| Exercise details |
Copy each line below that includes "default".

Listed records START

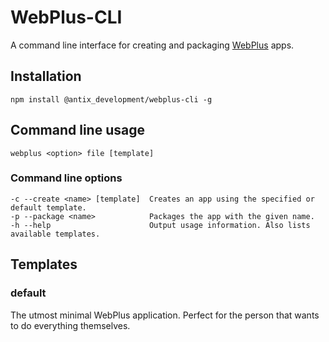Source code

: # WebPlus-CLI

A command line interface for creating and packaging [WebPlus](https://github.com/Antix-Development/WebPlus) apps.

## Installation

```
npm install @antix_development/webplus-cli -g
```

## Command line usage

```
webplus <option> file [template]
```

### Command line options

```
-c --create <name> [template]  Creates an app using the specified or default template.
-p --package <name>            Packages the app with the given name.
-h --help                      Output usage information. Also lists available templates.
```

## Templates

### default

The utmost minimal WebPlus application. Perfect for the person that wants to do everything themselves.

Listed records END
Listed records START

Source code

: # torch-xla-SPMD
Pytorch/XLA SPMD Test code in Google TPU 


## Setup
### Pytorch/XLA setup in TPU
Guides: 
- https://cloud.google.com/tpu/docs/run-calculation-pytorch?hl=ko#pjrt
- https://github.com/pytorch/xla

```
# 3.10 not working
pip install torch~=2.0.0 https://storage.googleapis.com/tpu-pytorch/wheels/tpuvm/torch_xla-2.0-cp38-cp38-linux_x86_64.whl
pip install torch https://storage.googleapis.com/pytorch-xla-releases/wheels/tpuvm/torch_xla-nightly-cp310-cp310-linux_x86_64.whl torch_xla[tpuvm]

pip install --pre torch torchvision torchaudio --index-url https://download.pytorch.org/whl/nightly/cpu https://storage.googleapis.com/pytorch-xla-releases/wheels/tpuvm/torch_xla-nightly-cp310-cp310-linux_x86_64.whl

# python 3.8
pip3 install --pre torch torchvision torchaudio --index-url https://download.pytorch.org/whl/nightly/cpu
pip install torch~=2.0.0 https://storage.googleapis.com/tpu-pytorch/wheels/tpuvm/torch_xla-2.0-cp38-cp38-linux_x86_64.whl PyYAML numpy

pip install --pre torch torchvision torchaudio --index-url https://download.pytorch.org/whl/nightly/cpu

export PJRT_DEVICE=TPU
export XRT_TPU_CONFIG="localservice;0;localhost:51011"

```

Listed records END

| Exercise result |
-c --create <name> [template]  Creates an app using the specified or default template.
### default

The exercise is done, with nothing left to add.